# EMM-6 need calibration?



## kinku (Apr 18, 2013)

I came across lot of discussion about measurement mic and their calibration. Dayton EMM-6 provides calibration file if you enter the serial at their website. 
Cross-spectrum charges the 30$ extra for mic to get it calibrated. 
There is also a calibration value file at download area of this forum.
I am planning to use my mic for room modes measurement and frequency response of my speaker systems.
Can someone clearly define the advantage of getting calibrated from cross-spectrum vs using values from Dayton?
Parts express assures it is calibrated for each individual unit and not even for the same batch. There are some trust issues here.:gulp:


----------



## Phillips (Aug 12, 2011)

Cross - Spectrum also sells them, calibrated and all.

Depends if you intend in using a EQ also for accuracy.

What i have seen Dayton do a reasonable job.

The advantage is accuracy and for the small price i think it is worth it.


----------



## kinku (Apr 18, 2013)

Thanks Phillips.I am wondering if you can explain more. What would be considered a resonable vs more accurate?
What all improvements can I expect from using a calibrated mic over the one using Dayton calibration data?


----------



## HifiZine (Feb 7, 2013)

The CSL-calibrated mic is more accurate. The PE cal file (or at least the one that I got) might as well be thrown away. Comparison:

http://www.hometheatershack.com/forums/rew-forum/65864-best-calibration-file-emm-6-a.html#post594074

PE cal file plot in red:


----------



## Phillips (Aug 12, 2011)

My file attached

The scale is different but shows clearly the difference.

The Red is Dayton calibration (20- 20,000hz) the other Cross - Spectrum (5 - 25,000hz).

Hope this helps.


----------



## jtalden (Mar 12, 2009)

Another Comparison:


----------



## kinku (Apr 18, 2013)

Do you think behringer MC8000 will have a better frequency response? I mean with the peakiness at 10KHZ


----------



## JohnM (Apr 11, 2006)

Wow, those Dayton EMM-6 cal files are a mess. No-one should use those.


----------



## jtalden (Mar 12, 2009)

No, all the low cost mics have significant SPL deviation in the low and high ranges and there is significant variability between individual mic.

When an accurate individual calibration file is loaded into REW the mic response is corrected and the room response measurements become accurate.


----------



## kinku (Apr 18, 2013)

John,which calibration files you are referring to,one on download area or one Dayton audio provides?


----------



## jtalden (Mar 12, 2009)

kinku said:


> John,which calibration files you are referring to,one on download area or one Dayton audio provides?


I was commenting on your post 7 regarding whether the Behringer mic would be inherently better. It would not be inherently better. It would be similar for SPL uniformity.

I mentioned that an "accurate" cal file is needed to accurately correct the SPL response of any low cost mic.
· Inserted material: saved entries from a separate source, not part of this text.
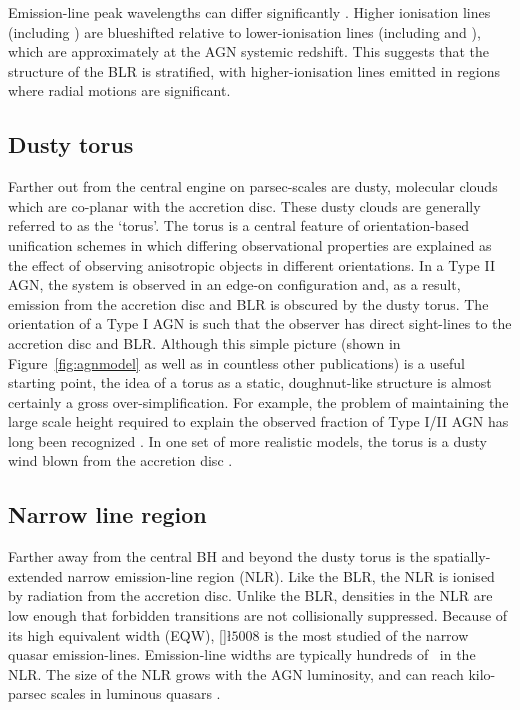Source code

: Emission-line peak wavelengths can differ significantly \citep[e.g.][]{gaskell82}. 
Higher ionisation lines (including ) are blueshifted relative to lower-ionisation lines (including  and \hb), which are approximately at the AGN systemic redshift. 
This suggests that the structure of the BLR is stratified, with higher-ionisation lines emitted in regions where radial motions are significant.  

\subsection{Dusty torus}

Farther out from the central engine on parsec-scales are dusty, molecular clouds which are co-planar with the accretion disc. 
These dusty clouds are generally referred to as the `torus'. 
The torus is a central feature of orientation-based unification schemes \citep[e.g.][]{antonucci93} in which differing observational properties are explained as the effect of observing anisotropic objects in different orientations. 
In a Type II AGN, the system is observed in an edge-on configuration and, as a result, emission from the accretion disc and BLR is obscured by the dusty torus.
The orientation of a Type I AGN is such that the observer has direct sight-lines to the accretion disc and BLR. 
Although this simple picture (shown in Figure~\ref{fig:agnmodel} as well as in countless other publications) is a useful starting point, the idea of a torus as a static, doughnut-like structure is almost certainly a gross over-simplification. 
For example, the problem of maintaining the large scale height required to explain the observed fraction of Type I/II AGN has long been recognized \citep[e.g.][]{krolik88}. 
In one set of more realistic models, the torus is a dusty wind blown from the accretion disc \citep[e.g.][]{konigl94,everett09,gallagher12,everett05,keating12,elitzur06}. 

\subsection{Narrow line region}

Farther away from the central BH and beyond the dusty torus is the spatially-extended narrow emission-line region (NLR). 
Like the BLR, the NLR is ionised by radiation from the accretion disc. 
Unlike the BLR, densities in the NLR are low enough that forbidden transitions are not collisionally suppressed.
Because of its high equivalent width (EQW), []\l$5008$ is the most studied of the narrow quasar emission-lines.  
Emission-line widths are typically hundreds of \kms\, in the NLR.
The size of the NLR grows with the AGN luminosity, and can reach kilo-parsec scales in luminous quasars \citep[e.g.][]{hainline13}.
If your going to EQ the HF then an accurate cal file is needed. I didn't initially comment on the source of an accurate file as I thought the charts posted made it clear which ones were not accurate.
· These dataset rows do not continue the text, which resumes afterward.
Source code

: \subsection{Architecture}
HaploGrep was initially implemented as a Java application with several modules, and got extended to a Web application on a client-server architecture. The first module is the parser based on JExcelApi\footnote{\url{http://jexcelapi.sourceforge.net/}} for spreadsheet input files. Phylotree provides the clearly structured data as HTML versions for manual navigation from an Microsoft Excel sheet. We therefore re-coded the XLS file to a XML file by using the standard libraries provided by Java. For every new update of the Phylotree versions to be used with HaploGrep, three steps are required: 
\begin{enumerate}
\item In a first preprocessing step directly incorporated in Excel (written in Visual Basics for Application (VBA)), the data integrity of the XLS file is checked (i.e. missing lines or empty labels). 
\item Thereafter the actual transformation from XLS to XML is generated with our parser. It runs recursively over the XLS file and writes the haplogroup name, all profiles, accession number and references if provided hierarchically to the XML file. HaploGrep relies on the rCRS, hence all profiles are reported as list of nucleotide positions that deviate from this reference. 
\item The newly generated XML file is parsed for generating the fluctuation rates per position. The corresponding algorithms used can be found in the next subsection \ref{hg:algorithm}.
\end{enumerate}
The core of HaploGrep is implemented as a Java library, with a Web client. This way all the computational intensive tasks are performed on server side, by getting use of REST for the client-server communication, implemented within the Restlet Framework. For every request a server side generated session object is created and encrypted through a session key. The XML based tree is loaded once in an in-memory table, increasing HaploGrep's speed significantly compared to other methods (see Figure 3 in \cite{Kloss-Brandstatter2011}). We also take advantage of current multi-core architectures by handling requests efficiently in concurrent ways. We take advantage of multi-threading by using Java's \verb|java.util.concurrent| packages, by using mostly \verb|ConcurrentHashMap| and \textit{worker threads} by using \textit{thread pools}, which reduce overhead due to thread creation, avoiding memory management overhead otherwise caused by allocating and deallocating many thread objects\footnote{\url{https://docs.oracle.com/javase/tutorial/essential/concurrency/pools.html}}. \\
I have seen several of mic cal files from top line manufacturers. A consistent characteristic is that the cal curve is relatively smoothly changing. It does not seem feasible that one could rapidly change up and down 1-3 dB with a small change in frequency. My overall conclusion regarding the Dayton cal files posted above is similar to JohnM's. I would recommend that they are *not *used. They just bounce up and down much more than any real mic response would.
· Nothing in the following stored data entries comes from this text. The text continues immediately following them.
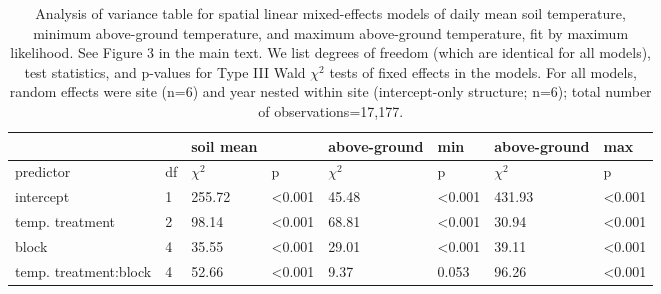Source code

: \documentclass{article}
\begin{document}
\begin{table}[ht]
\centering
\caption{Analysis of variance table for spatial linear mixed-effects models of daily mean soil temperature, minimum above-ground temperature, and maximum above-ground temperature, fit by maximum likelihood. See Figure 3 in the main text. We list degrees of freedom (which are identical for all models), test statistics, and p-values for Type III Wald $\chi^{2}$ tests of fixed effects in the models. For all models, random effects were site (n=6) and year nested within site (intercept-only structure; n=6); total number of observations=17,177.} 
\label{table:blocks_space}
\begin{tabular}{|p{}|p{}|p{}p{}|p{}p{}|p{}p{}|}
   \hline
 &  & soil mean &   & above-ground & min & above-ground & max \\ 
   \hline
predictor & df & $\chi^2$ & p & $\chi^2$ & p & $\chi^2$ & p \\ 
   \hline
intercept & 1 & 255.72 & <0.001 & 45.48 & <0.001 & 431.93 & <0.001 \\ 
  temp. treatment & 2 & 98.14 & <0.001 & 68.81 & <0.001 & 30.94 & <0.001 \\ 
  block & 4 & 35.55 & <0.001 & 29.01 & <0.001 & 39.11 & <0.001 \\ 
  temp. treatment:block & 4 & 52.66 & <0.001 & 9.37 & 0.053 & 96.26 & <0.001 \\ 
   \hline
\end{tabular}
\end{table}\clearpage
\end{document}
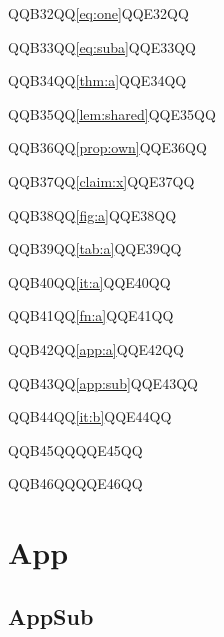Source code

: \documentclass{article}
\begin{document}
QQB32QQ\autoref{eq:one}QQE32QQ\par
QQB33QQ\autoref{eq:suba}QQE33QQ\par
QQB34QQ\autoref{thm:a}QQE34QQ\par
QQB35QQ\autoref{lem:shared}QQE35QQ\par
QQB36QQ\autoref{prop:own}QQE36QQ\par
QQB37QQ\autoref{claim:x}QQE37QQ\par
QQB38QQ\autoref{fig:a}QQE38QQ\par
QQB39QQ\autoref{tab:a}QQE39QQ\par
QQB40QQ\autoref{it:a}QQE40QQ\par
QQB41QQ\autoref{fn:a}QQE41QQ\par
QQB42QQ\autoref{app:a}QQE42QQ\par
QQB43QQ\autoref{app:sub}QQE43QQ\par
QQB44QQ\ref{it:b}QQE44QQ\par
QQB45QQQQE45QQ\par
QQB46QQQQE46QQ\par
\appendix
\section{App}\label{app:a}
\subsection{AppSub}\label{app:sub}
\end{document}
For LF measurements only, the generic calibration file in the download area, or even using no cal file, is probably acceptable. Many people here that are EQ'ing the SW are not targeting a flat house curve anyway. I don't think that even a 2-3 dB error at 30 Hz is a practical issue, but others may disagree. The error is not likely to be greater than that for most mics. There may be a few however! Going lower than 30 Hz increases the possible error significantly so a good calibration curve is then a good idea. 

I am using the CSL cal files for the Dayton mic I purchased. I have not seen any evidence to suggest that they are not accurate. I have confidence that this is a well controlled lab that offers a very affordable calibration services. I got this impression by reading all Herb's (Anechoic) comments in the various threads. He seems very knowledgeable and committed to providing a quality service.


----------



## JohnM (Apr 11, 2006)

kinku said:


> John,which calibration files you are referring to,one on download area or one Dayton audio provides?


Too many Johns in this thread  I am referring to the Dayton files as shown in the plots by JohnR in post 4 and JohnT in post 6. Whatever process Dayton used to produce those is fatally flawed.


----------



## Audioadict (Dec 23, 2012)

Here is another Dayton EMM-6, PE calibrated vs CSL,







Green-Dayton.


----------



## Z71Psycho (Mar 14, 2012)

Need to see just a little more graph detail.


----------



## Phillips (Aug 12, 2011)

Z71Psycho said:


> Need to see just a little more graph detail.



Posts 4 link


----------